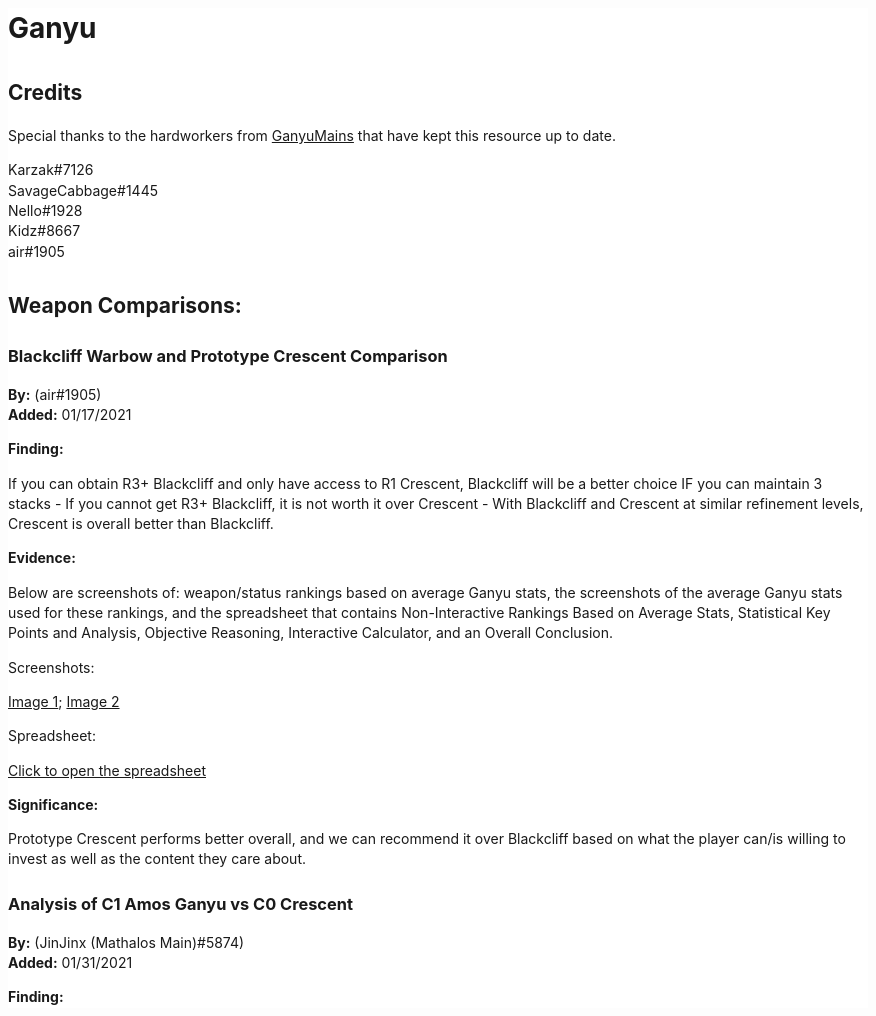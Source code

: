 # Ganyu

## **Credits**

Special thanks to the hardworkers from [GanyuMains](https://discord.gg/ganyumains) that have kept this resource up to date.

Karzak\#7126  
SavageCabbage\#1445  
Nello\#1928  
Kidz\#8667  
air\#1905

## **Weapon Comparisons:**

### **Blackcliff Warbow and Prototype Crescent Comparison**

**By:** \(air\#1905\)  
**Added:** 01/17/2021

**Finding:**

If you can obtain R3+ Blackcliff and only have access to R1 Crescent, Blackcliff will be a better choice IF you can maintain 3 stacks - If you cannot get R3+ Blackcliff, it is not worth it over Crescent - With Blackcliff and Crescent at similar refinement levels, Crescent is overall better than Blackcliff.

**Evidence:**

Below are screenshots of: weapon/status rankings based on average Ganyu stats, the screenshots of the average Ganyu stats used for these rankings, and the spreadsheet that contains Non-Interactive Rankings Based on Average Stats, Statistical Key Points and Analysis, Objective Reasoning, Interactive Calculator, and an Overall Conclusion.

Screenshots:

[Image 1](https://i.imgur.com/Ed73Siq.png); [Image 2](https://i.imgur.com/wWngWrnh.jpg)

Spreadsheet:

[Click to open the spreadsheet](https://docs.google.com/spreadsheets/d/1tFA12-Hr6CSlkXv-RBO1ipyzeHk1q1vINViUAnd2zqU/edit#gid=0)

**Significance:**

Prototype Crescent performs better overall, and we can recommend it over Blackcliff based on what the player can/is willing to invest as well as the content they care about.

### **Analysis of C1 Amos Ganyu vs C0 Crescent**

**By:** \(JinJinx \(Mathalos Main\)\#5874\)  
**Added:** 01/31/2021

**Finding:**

************

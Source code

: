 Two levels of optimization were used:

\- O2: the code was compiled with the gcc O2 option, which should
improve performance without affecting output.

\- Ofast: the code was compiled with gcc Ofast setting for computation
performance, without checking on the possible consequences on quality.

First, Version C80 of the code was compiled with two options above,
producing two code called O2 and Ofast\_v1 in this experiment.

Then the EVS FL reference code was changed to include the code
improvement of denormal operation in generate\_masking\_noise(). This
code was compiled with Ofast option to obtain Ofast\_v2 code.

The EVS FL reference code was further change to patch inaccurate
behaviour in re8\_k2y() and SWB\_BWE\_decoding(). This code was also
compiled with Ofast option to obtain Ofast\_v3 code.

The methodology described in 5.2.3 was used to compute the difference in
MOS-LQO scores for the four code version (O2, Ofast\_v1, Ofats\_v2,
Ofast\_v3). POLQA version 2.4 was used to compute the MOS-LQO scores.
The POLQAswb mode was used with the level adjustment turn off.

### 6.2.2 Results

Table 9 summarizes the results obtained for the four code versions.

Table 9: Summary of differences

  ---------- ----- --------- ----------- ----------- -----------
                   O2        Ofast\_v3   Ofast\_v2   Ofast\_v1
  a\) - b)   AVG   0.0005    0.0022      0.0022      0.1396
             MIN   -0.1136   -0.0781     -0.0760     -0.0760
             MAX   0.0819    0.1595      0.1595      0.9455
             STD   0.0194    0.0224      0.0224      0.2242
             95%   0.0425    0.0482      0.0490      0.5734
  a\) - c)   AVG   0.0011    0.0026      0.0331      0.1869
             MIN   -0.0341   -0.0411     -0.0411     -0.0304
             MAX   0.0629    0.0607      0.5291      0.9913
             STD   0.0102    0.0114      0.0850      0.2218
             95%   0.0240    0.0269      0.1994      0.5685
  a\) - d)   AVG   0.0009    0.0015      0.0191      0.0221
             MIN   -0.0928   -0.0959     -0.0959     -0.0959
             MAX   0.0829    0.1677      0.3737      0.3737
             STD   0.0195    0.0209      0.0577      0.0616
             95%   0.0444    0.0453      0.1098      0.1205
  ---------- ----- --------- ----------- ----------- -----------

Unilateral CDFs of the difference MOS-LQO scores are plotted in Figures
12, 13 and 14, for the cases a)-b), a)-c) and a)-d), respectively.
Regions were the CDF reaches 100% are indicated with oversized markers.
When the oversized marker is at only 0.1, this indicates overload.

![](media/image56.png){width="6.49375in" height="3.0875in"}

************

> **Assignment**
Which lines above hold the string "four"? Show each of them.

> **Solution to this exercise**
MOS-LQO scores for the four code version (O2, Ofast\_v1, Ofats\_v2,
Table 9 summarizes the results obtained for the four code versions.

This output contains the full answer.